(CNN) — President Donald Trump will not meet North Korean leader Kim Jong Un next month for what would have been a historic diplomatic summit, he announced in a letter to Kim released by the White House Thursday morning.
“I was very much looking forward to being there with you. Sadly, based on the tremendous anger and open hostility displayed in your most recent statement, I feel it is inappropriate, at this time, to have this long-planned meeting,” Trump wrote. “Therefore, please let this letter serve to represent that the Singapore summit, for the good of both parties, but to the detriment of the world, will not take place.”
Trump and Kim were scheduled to meet in Singapore on June 12, for what would have been the first face-to-face meeting between a US and North Korean leader.
Trump withdrew from the summit after a North Korean vice minister of foreign affairs slammed Vice President Mike Pence on Wednesday as a “political dummy,” the latest harshly worded statement from Pyongyang.
Trump and his aides were infuriated by the statement and wanted to respond forcefully, multiple people familiar with the situation told CNN. The specific and personal targeting of Pence is what irked US officials, three people familiar with the matter said.
The White House was developing a response to the rhetoric on Thursday morning.
On Wednesday, CNN reported the Trump administration was looking to have additional high level talks for assurances from Kim for complete denuclearization before the summit went ahead.
Hours later, a North Korean official lashed out at Pence and said Pyongyang is ready for a nuclear showdown if dialogue with the United States fails.

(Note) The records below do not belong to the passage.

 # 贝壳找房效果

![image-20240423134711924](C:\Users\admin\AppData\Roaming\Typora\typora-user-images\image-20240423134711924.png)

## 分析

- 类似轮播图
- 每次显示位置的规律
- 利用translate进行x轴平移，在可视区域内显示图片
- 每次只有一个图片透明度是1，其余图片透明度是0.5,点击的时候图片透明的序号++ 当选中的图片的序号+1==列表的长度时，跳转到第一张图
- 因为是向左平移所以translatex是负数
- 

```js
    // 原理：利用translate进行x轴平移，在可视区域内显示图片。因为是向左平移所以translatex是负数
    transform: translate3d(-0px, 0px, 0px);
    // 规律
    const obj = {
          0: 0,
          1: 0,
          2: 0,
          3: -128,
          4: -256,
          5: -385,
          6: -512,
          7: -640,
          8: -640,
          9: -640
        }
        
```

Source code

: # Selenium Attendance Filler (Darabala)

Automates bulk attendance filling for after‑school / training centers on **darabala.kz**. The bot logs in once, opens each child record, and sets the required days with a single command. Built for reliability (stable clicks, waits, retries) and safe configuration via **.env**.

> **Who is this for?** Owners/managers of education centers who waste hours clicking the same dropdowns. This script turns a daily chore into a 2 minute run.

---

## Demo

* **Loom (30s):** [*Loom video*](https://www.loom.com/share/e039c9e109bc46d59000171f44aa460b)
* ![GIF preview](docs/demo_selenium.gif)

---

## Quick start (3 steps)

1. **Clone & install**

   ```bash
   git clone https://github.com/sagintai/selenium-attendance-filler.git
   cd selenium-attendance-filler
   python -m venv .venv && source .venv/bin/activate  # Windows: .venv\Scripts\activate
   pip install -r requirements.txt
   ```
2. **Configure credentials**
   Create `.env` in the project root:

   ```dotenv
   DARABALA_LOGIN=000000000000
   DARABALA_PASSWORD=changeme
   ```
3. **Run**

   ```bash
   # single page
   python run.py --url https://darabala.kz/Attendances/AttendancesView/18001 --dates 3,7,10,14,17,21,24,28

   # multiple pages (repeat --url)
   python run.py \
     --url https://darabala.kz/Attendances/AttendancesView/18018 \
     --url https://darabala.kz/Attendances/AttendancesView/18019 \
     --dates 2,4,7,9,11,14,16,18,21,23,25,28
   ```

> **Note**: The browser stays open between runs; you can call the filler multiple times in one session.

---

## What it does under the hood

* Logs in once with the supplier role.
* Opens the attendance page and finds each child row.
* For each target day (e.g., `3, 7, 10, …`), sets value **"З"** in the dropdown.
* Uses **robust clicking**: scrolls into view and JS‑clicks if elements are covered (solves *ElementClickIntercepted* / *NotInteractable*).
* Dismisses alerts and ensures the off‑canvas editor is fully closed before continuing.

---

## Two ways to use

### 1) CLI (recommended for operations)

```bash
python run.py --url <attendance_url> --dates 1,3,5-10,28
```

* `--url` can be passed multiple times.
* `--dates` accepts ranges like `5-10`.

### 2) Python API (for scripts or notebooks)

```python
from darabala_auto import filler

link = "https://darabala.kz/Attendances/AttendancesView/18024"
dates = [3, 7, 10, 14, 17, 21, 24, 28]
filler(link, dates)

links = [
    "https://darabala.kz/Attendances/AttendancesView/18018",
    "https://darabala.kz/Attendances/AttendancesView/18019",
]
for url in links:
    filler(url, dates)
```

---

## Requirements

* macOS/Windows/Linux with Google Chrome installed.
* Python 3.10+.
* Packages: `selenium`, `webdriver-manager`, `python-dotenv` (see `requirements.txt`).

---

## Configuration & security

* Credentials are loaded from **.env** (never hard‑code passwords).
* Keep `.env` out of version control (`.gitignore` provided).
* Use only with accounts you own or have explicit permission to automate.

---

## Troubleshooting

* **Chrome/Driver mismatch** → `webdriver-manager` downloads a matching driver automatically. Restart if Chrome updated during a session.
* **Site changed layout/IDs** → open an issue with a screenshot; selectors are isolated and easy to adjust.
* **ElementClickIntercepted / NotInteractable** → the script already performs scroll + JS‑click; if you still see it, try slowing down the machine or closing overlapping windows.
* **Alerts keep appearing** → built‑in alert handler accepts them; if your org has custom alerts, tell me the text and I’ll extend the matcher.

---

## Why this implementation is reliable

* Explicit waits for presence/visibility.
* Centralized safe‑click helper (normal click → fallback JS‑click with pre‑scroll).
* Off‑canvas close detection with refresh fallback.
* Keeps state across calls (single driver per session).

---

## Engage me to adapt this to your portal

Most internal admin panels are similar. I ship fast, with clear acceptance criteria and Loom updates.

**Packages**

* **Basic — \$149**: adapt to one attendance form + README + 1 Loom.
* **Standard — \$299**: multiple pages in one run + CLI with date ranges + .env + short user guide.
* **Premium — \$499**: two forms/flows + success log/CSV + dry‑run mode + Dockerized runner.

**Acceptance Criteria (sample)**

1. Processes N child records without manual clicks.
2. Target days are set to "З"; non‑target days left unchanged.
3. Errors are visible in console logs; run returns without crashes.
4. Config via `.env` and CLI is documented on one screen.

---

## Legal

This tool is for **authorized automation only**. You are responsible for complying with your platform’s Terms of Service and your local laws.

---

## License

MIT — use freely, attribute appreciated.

Choe Son Hui, a vice-minister in the North Korean Foreign Ministry, said if the US continued on its current path, she would suggest to North Korea’s leadership that they reconsider the planned summit between Trump and Kim.
“Whether the US will meet us at a meeting room or encounter us at nuclear-to-nuclear showdown is entirely dependent upon the decision and behavior of the United States,” Choe said in comments carried by North Korea’s state-run KCNA news agency Thursday.
Choe was responding to comments by Pence made Monday during a Fox News interview that she deemed “unbridled and impudent.”
Arkansas GOP Sen. Tom Cotton released the following statement on the cancellation:
“North Korea has a long history of demanding concessions merely to negotiate. While past administrations of both parties have fallen for this ruse, I commend the president for seeing through Kim Jong Un’s fraud. As I have long said, our maximum-pressure campaign on North Korea must continue.”